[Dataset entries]
○ ○ ○ ○
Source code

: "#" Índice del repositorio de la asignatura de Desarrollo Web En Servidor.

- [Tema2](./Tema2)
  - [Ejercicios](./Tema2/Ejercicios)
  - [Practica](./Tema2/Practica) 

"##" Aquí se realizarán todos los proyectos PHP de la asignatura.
○ ○ ○ ○
- WHAT THE EXERCISE ASKS
With the line containing "- [Ejercicios](./Tema2/Ejercicios)" as the start and the last line of the entries as the end, print that whole span exactly.

- ANSWER TO THIS PROBLEM
  - [Ejercicios](./Tema2/Ejercicios)
  - [Practica](./Tema2/Practica) 

"##" Aquí se realizarán todos los proyectos PHP de la asignatura.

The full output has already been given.